» **WORK ORDER**
Set the entries down once more, exactly as they are worded.

[Records from a data collection]
== Segment start ==

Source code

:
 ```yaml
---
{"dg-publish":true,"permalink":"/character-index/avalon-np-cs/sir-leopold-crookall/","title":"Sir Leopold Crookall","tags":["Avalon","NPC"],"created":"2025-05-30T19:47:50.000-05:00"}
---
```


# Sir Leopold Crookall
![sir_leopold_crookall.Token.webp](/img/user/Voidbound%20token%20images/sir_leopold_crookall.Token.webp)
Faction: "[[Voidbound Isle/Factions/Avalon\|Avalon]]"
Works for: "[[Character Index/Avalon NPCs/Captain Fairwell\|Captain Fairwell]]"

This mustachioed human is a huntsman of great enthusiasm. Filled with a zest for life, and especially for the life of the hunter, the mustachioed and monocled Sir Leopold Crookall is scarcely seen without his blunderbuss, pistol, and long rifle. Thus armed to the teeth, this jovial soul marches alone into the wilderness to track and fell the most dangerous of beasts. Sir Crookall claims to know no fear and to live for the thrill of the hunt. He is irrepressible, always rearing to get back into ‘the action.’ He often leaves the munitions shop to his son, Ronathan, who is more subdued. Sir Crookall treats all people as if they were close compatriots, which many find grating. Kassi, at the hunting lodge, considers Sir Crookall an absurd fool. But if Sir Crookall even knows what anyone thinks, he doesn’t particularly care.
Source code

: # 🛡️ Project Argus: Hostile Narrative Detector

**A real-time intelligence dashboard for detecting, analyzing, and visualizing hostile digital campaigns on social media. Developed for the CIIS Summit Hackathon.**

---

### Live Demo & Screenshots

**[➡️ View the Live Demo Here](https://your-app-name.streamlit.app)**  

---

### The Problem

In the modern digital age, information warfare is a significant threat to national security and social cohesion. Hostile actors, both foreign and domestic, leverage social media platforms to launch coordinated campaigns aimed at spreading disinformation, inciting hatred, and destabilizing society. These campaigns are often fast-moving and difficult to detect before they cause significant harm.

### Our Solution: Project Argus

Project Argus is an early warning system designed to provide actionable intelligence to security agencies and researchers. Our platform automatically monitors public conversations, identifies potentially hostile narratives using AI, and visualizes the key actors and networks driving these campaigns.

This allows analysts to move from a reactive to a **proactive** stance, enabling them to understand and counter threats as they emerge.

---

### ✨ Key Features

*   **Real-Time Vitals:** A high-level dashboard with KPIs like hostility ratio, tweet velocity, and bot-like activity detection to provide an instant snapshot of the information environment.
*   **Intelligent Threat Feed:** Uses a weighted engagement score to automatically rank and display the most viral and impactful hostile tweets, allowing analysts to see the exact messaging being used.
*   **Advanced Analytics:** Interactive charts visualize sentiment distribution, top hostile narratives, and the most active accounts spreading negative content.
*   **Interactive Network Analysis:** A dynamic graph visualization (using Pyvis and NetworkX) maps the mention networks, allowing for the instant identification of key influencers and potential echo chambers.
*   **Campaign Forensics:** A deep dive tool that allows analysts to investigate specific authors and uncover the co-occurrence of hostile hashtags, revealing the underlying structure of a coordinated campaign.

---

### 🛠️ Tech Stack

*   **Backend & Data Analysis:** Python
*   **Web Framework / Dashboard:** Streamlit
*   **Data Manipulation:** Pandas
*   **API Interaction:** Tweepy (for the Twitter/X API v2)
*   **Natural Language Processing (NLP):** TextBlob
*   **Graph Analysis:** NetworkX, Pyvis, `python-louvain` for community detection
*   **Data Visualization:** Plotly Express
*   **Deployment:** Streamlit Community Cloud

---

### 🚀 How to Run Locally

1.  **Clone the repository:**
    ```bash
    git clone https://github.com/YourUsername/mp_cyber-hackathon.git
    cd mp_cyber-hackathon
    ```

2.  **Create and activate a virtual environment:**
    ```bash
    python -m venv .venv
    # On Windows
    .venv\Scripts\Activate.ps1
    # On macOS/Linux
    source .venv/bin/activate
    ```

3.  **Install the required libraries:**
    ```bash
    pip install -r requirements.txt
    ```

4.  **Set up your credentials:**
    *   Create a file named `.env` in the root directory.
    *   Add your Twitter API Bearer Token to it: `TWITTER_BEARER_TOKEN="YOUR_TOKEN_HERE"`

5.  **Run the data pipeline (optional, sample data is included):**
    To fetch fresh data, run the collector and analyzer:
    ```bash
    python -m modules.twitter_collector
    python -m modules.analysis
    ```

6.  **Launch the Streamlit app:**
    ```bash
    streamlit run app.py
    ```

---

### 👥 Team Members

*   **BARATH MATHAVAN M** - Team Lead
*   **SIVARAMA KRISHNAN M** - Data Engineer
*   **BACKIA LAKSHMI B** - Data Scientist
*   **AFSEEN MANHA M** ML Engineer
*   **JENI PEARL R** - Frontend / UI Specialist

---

== Segment end ==

» **OUTPUT OF THE EXERCISE**
Source code

:
 ```yaml
---
{"dg-publish":true,"permalink":"/character-index/avalon-np-cs/sir-leopold-crookall/","title":"Sir Leopold Crookall","tags":["Avalon","NPC"],"created":"2025-05-30T19:47:50.000-05:00"}
---
```


# Sir Leopold Crookall
![sir_leopold_crookall.Token.webp](/img/user/Voidbound%20token%20images/sir_leopold_crookall.Token.webp)
Faction: "[[Voidbound Isle/Factions/Avalon\|Avalon]]"
Works for: "[[Character Index/Avalon NPCs/Captain Fairwell\|Captain Fairwell]]"

This mustachioed human is a huntsman of great enthusiasm. Filled with a zest for life, and especially for the life of the hunter, the mustachioed and monocled Sir Leopold Crookall is scarcely seen without his blunderbuss, pistol, and long rifle. Thus armed to the teeth, this jovial soul marches alone into the wilderness to track and fell the most dangerous of beasts. Sir Crookall claims to know no fear and to live for the thrill of the hunt. He is irrepressible, always rearing to get back into ‘the action.’ He often leaves the munitions shop to his son, Ronathan, who is more subdued. Sir Crookall treats all people as if they were close compatriots, which many find grating. Kassi, at the hunting lodge, considers Sir Crookall an absurd fool. But if Sir Crookall even knows what anyone thinks, he doesn’t particularly care.
Source code

: # 🛡️ Project Argus: Hostile Narrative Detector

**A real-time intelligence dashboard for detecting, analyzing, and visualizing hostile digital campaigns on social media. Developed for the CIIS Summit Hackathon.**

---

### Live Demo & Screenshots

**[➡️ View the Live Demo Here](https://your-app-name.streamlit.app)**  

---

### The Problem

In the modern digital age, information warfare is a significant threat to national security and social cohesion. Hostile actors, both foreign and domestic, leverage social media platforms to launch coordinated campaigns aimed at spreading disinformation, inciting hatred, and destabilizing society. These campaigns are often fast-moving and difficult to detect before they cause significant harm.

### Our Solution: Project Argus

Project Argus is an early warning system designed to provide actionable intelligence to security agencies and researchers. Our platform automatically monitors public conversations, identifies potentially hostile narratives using AI, and visualizes the key actors and networks driving these campaigns.

This allows analysts to move from a reactive to a **proactive** stance, enabling them to understand and counter threats as they emerge.

---

### ✨ Key Features

*   **Real-Time Vitals:** A high-level dashboard with KPIs like hostility ratio, tweet velocity, and bot-like activity detection to provide an instant snapshot of the information environment.
*   **Intelligent Threat Feed:** Uses a weighted engagement score to automatically rank and display the most viral and impactful hostile tweets, allowing analysts to see the exact messaging being used.
*   **Advanced Analytics:** Interactive charts visualize sentiment distribution, top hostile narratives, and the most active accounts spreading negative content.
*   **Interactive Network Analysis:** A dynamic graph visualization (using Pyvis and NetworkX) maps the mention networks, allowing for the instant identification of key influencers and potential echo chambers.
*   **Campaign Forensics:** A deep dive tool that allows analysts to investigate specific authors and uncover the co-occurrence of hostile hashtags, revealing the underlying structure of a coordinated campaign.

---

### 🛠️ Tech Stack

*   **Backend & Data Analysis:** Python
*   **Web Framework / Dashboard:** Streamlit
*   **Data Manipulation:** Pandas
*   **API Interaction:** Tweepy (for the Twitter/X API v2)
*   **Natural Language Processing (NLP):** TextBlob
*   **Graph Analysis:** NetworkX, Pyvis, `python-louvain` for community detection
*   **Data Visualization:** Plotly Express
*   **Deployment:** Streamlit Community Cloud

---

### 🚀 How to Run Locally

1.  **Clone the repository:**
    ```bash
    git clone https://github.com/YourUsername/mp_cyber-hackathon.git
    cd mp_cyber-hackathon
    ```

2.  **Create and activate a virtual environment:**
    ```bash
    python -m venv .venv
    # On Windows
    .venv\Scripts\Activate.ps1
    # On macOS/Linux
    source .venv/bin/activate
    ```

3.  **Install the required libraries:**
    ```bash
    pip install -r requirements.txt
    ```

4.  **Set up your credentials:**
    *   Create a file named `.env` in the root directory.
    *   Add your Twitter API Bearer Token to it: `TWITTER_BEARER_TOKEN="YOUR_TOKEN_HERE"`

5.  **Run the data pipeline (optional, sample data is included):**
    To fetch fresh data, run the collector and analyzer:
    ```bash
    python -m modules.twitter_collector
    python -m modules.analysis
    ```

6.  **Launch the Streamlit app:**
    ```bash
    streamlit run app.py
    ```

---

### 👥 Team Members

*   **BARATH MATHAVAN M** - Team Lead
*   **SIVARAMA KRISHNAN M** - Data Engineer
*   **BACKIA LAKSHMI B** - Data Scientist
*   **AFSEEN MANHA M** ML Engineer
*   **JENI PEARL R** - Frontend / UI Specialist

---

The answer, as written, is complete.